植物DNA-free基因编辑技术原理
基因工程技术,特别是CRISPR/Cas9基因编辑系统,提高了科学家进行基因组编辑的能力。然而,人们经常担心转基因食品的安全性。因此,科学家开发了DNA-free的基因组编辑方法。目前,DNA-free基因编辑方法不仅得到了学术界广泛的关注,还得到了工业界的青睐。
提供多种DNA-free的植物基因组编辑方法,可帮助实现更安全的植物转基因产品。这些技术包括瞬时表达CRISPR/Cas9质粒DNA(transiently expressed CRISPR/Cas9 plasmids DNA,TECCDNA) (图1)、体外转录CRISPR/Cas9 (in vitro transcripts,IVTs)以及由纯化好的Cas9蛋白和sgRNAs组成的预组装核糖核酸复合物(ribonucleoprotein, RNPs)(图2)。这些技术可以避免外源DNA与基因组的整合,并可以减少脱靶效应。此外,与传统的技术相比,这些技术可避免用杂交或回交来分离CRISPR/Cas9嵌合体,因此更便宜、实验周期更短。

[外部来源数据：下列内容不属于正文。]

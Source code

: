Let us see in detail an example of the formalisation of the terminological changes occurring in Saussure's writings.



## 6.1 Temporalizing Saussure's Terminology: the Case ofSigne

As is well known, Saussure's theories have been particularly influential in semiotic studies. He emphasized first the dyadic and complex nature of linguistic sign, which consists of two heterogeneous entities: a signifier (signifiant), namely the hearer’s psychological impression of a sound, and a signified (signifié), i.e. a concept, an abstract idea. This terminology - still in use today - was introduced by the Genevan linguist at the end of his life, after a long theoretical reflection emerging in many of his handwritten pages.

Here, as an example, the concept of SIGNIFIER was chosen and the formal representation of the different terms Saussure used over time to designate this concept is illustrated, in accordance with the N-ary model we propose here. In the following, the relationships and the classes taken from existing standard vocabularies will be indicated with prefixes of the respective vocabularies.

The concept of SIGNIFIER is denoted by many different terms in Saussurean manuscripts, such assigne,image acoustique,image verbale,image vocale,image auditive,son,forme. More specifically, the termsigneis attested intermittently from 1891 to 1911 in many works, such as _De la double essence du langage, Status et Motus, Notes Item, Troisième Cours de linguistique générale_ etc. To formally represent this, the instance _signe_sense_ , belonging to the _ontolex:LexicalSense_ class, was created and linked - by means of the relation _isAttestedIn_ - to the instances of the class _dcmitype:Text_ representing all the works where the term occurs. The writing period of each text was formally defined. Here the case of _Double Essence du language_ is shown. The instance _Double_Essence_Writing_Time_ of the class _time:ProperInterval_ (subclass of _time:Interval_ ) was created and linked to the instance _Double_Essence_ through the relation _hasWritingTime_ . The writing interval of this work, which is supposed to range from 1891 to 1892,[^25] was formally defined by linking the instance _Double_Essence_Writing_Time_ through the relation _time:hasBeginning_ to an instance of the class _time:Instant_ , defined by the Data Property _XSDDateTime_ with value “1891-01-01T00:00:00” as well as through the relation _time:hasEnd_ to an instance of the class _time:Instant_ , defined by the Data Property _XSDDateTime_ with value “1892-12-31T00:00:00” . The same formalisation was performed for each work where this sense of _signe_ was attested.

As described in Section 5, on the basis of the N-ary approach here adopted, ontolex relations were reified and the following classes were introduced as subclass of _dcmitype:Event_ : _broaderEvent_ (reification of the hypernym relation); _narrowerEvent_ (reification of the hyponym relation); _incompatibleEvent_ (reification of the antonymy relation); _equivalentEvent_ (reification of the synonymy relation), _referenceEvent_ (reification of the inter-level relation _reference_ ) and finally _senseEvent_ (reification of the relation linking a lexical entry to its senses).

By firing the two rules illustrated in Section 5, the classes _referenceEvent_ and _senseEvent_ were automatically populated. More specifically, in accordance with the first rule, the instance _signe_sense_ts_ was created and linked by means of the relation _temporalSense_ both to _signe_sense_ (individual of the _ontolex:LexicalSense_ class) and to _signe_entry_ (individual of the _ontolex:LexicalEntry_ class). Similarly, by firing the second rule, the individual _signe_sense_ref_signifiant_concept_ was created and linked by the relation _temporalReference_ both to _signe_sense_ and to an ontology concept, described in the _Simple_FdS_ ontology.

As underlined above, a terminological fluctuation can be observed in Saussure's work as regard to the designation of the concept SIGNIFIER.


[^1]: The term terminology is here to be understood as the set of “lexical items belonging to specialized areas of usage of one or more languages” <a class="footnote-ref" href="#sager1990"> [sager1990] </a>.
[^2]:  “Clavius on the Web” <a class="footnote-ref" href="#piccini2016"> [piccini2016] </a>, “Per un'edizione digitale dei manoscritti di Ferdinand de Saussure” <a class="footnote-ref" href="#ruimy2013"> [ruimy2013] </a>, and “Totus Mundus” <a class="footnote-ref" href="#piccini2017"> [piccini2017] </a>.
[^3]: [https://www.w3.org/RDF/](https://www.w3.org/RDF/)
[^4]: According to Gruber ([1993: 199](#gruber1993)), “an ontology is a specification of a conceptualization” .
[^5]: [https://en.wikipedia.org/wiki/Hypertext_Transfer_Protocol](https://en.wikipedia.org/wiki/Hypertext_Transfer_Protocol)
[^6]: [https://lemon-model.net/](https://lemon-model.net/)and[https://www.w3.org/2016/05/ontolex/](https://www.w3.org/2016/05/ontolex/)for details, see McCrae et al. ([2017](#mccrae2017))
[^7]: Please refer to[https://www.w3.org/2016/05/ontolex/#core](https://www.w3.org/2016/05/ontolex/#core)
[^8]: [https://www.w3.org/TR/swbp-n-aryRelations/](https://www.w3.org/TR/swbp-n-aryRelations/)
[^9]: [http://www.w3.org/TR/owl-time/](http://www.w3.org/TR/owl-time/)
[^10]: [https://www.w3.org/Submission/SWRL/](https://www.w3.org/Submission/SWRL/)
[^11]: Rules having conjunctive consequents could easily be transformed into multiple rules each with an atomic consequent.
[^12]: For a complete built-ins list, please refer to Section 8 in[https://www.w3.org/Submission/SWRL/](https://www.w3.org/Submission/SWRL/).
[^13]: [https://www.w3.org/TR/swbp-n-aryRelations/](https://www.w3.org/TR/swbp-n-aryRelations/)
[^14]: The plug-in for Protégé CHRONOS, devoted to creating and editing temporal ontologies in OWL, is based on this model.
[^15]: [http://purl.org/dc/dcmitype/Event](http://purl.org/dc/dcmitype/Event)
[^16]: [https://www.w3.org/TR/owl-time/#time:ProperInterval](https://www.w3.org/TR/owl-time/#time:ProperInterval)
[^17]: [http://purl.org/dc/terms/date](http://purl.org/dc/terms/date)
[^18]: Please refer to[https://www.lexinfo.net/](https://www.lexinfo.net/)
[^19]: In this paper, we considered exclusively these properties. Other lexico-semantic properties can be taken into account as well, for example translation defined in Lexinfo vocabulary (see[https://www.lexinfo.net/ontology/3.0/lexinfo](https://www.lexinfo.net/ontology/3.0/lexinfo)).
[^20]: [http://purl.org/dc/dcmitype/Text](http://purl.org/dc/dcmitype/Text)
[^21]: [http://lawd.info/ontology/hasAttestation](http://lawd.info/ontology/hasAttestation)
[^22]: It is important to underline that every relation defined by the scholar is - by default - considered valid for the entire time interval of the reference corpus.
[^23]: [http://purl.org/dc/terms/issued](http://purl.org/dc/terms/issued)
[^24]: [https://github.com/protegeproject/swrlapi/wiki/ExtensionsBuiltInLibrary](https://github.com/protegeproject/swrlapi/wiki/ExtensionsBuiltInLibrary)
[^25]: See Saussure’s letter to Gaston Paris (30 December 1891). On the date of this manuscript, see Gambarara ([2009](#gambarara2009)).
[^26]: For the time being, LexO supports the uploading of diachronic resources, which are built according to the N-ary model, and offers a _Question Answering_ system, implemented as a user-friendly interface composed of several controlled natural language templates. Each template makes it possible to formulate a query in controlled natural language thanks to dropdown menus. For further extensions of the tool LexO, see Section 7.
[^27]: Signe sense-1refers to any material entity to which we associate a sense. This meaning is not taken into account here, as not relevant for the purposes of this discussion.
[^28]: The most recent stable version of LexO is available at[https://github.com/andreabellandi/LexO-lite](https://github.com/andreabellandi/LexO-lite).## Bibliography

图 1. 瞬时CRISPR/Cas9 DNA 编辑技术(Zhang et al., 2016)。
图 2. DNA-free植物CRISPR/Cas9 RNAs体外转录和RNP技术(Yin et al., 2017)。
提供方法将TECCDNA、IVTs和RNPs 转入植物细胞,主要有聚乙二醇(PEG)、阳离子脂质和/或电穿孔介导的原生质体转化和基因枪介导的未成熟胚转化(图1和2)。该技术运用到拟南芥、烟草、生菜、水稻和小麦等物种。
参考文献:
1. Zhang Y.; et al. Efficient and transgene-free genome editing in wheat through transient expression of CRISPR/Cas9 DNA or RNA. Nature Comm. 2016, 7: 12617.
2. Yin K.; et al. Progress and prospects in plant genome editing. Nature Plants. 2017, 3: 17107.